Scientists say climate change is forcing the Arctic carnivore to spend more time inland than in the past — raising the possibility of run-ins that could be dangerous both for humans and bears.
Before last week, the last deadly bear attack in Alaska was in 1990, according to Geoff York, a senior director of conservation at the environmental group Polar Bears International, who co-wrote the 2017 paper. The bear at the time, like others that may attack, showed signs of starvation.
“Animals in poor body condition are just more likely to take risks. They’re more likely to be desperate and to do things that a healthy bear typically wouldn’t do. And those are the bears specifically that people have to be worried about,” York told The Washington Post.
Federal wildlife managers say the loss of ice is “the primary threat to polar bears,” which are listed as threatened under the Endangered Species Act.
“Human-polar bear interactions are expected to increase as polar bears spend more time on shore in more places,” York said.
Researchers have reported seeing an “increased presence” of polar bears on land and in coastal areas, from Alaska, to Baffin Bay near Greenland, to Svalbard, a Norwegian archipelago in the Arctic Ocean north of mainland Europe.
And some communities in proximity to the large creatures have tried to reduce the risks of human-bear encounters, including polar bear patrols in Russia and Canada, for instance.
Jon Aars, who has led the Norwegian Polar Institute’s polar bear program since 2003, notes that Svalbard has “strict rules for how you behave when you’re out,” teaching residents warning systems and requiring they carry weapons if in the field.

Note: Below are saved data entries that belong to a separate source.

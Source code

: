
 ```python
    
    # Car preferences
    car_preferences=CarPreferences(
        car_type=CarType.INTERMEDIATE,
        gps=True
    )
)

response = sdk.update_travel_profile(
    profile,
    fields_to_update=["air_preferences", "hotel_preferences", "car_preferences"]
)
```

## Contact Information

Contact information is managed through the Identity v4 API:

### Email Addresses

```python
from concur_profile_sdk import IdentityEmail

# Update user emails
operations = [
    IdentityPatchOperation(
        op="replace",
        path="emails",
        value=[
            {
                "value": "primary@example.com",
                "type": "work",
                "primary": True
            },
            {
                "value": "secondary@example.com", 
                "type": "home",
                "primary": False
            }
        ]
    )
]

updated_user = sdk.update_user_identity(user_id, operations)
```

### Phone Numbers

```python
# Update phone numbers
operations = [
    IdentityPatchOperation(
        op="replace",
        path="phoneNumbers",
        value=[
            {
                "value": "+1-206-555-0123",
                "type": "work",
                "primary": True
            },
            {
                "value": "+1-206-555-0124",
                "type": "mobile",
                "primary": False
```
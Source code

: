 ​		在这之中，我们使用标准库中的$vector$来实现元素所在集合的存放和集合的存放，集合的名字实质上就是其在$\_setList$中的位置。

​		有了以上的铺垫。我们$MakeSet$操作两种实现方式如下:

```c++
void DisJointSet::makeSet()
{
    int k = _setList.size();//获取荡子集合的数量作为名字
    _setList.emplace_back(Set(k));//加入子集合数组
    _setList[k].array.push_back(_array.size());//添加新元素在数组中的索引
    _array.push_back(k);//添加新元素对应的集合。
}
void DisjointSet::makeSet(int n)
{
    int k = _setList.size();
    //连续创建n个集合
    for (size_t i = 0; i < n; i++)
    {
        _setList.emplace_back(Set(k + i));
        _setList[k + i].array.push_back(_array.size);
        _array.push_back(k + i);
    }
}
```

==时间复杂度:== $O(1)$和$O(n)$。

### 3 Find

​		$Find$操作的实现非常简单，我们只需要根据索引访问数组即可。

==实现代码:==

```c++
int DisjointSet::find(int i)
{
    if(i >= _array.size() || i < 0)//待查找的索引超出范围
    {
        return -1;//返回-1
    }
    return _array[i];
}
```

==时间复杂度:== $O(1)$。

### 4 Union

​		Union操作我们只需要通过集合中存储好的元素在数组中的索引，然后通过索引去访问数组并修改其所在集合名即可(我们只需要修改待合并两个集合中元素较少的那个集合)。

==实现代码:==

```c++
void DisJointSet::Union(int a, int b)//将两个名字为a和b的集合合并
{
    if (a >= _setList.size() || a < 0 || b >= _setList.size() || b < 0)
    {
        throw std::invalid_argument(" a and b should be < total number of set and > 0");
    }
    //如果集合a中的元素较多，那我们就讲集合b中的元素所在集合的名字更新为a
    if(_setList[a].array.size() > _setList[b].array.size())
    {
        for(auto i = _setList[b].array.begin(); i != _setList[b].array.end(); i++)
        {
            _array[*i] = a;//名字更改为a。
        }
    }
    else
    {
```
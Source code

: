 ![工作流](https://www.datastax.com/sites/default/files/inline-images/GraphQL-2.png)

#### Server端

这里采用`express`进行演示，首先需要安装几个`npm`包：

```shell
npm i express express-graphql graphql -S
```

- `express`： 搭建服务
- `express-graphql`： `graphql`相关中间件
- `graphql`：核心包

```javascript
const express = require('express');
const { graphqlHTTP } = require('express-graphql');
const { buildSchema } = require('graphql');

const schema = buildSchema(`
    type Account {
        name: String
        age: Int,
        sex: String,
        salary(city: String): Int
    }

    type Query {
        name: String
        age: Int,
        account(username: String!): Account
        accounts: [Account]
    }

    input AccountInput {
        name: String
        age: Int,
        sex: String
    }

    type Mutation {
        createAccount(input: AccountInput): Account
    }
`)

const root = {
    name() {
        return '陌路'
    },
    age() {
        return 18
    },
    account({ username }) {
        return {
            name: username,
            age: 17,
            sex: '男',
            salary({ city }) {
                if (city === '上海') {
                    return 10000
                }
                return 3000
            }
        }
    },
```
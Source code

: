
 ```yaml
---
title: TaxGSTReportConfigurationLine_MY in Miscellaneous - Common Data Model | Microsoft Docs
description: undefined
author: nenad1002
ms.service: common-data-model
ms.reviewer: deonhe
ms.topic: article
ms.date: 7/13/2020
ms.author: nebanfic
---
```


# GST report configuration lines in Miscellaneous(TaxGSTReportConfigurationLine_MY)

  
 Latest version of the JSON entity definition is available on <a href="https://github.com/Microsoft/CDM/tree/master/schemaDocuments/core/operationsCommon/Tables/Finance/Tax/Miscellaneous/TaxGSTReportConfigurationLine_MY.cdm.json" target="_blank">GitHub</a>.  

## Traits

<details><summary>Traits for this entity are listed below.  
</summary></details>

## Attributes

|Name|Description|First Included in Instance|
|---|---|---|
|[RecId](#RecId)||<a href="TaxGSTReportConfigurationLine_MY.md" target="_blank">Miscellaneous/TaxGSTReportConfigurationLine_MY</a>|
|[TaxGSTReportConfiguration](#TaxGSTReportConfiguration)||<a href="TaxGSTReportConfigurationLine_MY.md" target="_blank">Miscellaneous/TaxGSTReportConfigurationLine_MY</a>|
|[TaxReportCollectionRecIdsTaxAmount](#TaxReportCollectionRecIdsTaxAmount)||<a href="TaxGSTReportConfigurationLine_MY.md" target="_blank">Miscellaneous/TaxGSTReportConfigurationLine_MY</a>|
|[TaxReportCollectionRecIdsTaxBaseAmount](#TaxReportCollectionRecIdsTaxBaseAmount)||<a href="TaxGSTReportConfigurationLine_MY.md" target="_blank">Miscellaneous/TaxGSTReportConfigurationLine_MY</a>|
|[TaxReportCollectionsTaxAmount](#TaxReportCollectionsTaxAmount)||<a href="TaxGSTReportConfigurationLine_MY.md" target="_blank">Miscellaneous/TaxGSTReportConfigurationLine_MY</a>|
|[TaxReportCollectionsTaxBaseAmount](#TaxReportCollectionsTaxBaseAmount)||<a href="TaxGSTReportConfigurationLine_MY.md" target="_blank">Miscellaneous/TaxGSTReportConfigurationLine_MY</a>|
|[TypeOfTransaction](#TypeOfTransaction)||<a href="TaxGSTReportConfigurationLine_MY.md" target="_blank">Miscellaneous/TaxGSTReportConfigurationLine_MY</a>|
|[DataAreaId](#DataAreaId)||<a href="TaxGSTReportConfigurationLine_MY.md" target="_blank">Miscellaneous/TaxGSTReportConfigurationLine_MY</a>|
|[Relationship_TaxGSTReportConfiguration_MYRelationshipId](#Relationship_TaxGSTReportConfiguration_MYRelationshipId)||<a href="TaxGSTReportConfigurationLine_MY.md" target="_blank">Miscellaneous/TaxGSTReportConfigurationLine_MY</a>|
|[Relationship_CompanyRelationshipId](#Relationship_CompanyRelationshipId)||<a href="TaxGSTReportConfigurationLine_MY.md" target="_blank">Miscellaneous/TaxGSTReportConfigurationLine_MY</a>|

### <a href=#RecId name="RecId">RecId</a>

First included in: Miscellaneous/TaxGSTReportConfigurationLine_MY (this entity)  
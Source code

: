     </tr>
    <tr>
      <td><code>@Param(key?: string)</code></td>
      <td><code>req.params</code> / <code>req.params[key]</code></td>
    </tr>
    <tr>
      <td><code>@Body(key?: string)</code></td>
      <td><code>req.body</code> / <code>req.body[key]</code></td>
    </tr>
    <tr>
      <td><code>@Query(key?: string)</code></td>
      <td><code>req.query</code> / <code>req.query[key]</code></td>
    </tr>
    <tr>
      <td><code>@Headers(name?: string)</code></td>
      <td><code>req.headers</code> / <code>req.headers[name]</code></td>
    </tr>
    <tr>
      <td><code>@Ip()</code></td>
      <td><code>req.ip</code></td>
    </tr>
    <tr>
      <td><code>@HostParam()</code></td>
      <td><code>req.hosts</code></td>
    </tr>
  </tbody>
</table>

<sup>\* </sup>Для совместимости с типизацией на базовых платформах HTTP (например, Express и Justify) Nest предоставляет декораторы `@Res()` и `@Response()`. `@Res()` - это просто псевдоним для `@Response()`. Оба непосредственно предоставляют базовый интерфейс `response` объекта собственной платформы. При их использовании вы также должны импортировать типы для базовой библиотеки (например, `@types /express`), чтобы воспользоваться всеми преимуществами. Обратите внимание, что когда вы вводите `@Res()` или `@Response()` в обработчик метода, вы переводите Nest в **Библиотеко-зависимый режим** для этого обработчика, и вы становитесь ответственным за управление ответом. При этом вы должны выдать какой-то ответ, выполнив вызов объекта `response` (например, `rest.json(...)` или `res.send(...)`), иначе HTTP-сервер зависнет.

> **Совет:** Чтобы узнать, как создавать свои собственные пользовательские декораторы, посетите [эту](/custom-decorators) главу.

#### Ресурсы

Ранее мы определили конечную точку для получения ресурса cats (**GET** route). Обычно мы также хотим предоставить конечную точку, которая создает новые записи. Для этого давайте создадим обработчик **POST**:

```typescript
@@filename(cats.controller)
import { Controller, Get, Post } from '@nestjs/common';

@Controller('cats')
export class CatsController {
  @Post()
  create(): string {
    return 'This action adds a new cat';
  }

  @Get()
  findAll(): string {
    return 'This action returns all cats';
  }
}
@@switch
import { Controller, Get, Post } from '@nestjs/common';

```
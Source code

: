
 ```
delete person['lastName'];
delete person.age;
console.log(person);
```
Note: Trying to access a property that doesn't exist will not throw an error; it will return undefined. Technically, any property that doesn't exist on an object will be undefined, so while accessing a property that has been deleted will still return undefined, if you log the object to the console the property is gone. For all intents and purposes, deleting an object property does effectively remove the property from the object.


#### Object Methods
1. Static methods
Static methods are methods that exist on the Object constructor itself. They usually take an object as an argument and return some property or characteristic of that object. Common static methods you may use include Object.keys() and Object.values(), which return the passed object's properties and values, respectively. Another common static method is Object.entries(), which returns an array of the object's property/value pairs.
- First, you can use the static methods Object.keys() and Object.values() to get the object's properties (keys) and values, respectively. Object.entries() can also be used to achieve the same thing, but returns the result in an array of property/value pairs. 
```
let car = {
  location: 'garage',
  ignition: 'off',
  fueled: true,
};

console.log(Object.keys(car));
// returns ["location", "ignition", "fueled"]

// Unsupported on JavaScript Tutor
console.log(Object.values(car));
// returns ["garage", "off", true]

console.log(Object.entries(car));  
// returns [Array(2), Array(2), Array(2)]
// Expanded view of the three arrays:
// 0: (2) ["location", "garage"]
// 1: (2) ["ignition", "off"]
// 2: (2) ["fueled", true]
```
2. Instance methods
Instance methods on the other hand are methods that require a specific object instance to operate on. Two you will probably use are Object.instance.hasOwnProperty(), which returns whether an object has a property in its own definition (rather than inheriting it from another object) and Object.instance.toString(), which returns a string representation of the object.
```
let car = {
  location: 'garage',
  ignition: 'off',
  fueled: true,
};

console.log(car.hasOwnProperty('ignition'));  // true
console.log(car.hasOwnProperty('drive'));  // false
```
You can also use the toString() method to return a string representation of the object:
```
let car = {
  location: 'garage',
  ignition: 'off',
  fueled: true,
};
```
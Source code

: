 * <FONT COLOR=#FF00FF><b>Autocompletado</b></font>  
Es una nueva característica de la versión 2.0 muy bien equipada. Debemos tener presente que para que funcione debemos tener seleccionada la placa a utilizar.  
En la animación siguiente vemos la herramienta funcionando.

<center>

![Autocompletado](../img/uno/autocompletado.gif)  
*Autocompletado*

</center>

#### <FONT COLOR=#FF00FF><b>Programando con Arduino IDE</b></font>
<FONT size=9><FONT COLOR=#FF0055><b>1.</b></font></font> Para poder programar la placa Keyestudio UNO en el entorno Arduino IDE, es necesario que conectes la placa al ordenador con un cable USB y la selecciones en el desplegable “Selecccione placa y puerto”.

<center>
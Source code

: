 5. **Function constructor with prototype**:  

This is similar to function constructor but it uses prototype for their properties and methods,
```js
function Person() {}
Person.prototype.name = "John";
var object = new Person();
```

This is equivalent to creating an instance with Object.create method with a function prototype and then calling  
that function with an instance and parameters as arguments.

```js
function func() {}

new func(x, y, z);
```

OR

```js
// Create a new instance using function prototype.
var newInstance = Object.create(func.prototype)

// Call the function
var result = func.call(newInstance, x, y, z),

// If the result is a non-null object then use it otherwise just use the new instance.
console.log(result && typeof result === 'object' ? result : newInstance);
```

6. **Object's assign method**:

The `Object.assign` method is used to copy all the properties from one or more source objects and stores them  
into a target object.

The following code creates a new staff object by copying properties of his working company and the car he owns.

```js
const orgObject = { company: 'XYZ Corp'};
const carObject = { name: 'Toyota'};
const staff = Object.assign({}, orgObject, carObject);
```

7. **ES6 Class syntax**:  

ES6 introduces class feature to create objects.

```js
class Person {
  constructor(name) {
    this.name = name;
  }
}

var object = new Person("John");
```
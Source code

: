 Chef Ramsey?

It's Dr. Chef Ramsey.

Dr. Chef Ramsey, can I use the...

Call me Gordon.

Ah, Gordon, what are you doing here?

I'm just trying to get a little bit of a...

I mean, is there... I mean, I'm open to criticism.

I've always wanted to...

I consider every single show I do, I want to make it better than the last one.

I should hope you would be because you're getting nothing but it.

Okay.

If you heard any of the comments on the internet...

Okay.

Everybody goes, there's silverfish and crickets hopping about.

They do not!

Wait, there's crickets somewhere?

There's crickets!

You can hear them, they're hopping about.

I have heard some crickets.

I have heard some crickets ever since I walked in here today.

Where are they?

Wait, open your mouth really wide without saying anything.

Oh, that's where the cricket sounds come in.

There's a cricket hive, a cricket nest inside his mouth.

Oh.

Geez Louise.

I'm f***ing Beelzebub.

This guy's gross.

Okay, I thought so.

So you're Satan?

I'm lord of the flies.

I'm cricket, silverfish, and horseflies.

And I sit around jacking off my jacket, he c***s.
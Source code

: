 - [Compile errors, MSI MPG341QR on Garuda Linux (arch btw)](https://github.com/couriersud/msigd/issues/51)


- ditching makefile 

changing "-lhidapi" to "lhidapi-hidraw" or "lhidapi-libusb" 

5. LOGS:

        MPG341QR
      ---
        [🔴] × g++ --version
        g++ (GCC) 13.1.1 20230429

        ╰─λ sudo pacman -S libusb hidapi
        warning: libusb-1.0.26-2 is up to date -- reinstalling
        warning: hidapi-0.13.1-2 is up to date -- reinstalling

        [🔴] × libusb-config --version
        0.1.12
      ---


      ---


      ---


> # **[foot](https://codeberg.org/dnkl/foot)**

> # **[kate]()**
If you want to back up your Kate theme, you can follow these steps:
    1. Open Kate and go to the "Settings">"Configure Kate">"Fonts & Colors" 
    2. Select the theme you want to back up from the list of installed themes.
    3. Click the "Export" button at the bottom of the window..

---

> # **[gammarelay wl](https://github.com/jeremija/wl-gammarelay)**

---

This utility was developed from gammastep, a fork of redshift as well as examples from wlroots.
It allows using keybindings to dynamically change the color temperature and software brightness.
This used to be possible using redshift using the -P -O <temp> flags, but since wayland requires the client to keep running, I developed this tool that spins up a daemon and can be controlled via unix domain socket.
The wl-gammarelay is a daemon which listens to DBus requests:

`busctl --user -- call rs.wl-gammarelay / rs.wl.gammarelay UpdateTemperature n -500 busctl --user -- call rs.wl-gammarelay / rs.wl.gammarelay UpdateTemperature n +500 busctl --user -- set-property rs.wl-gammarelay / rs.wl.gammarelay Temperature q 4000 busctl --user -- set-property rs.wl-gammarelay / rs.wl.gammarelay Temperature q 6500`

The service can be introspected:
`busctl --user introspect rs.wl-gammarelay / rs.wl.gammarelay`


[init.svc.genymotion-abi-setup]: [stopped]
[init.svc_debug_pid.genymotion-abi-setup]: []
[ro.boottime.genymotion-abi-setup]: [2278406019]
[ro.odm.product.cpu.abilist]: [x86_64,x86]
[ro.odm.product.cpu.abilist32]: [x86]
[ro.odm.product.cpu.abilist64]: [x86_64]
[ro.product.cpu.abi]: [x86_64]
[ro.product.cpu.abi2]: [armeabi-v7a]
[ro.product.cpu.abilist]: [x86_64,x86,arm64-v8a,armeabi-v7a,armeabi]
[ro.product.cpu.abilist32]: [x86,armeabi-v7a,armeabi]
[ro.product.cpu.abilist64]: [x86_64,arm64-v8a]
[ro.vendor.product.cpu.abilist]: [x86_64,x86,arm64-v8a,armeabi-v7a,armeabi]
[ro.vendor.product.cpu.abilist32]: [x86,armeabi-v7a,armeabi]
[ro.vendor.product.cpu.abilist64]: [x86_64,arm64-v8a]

The conditions and hunger of polar bear populations varies, according to Aars, who said the bears in Svalbard were “still in quite good shape.” While it’s more dangerous to meet a hungrier or younger bear, they could attack even if well-fed, he added.
The bears, meanwhile, “do the best out of the situation, they look for alternatives when there’s no ice,” Aars said. But, he added: “I think it’s not very likely that they will be able to survive in areas where you have no sea ice at all.”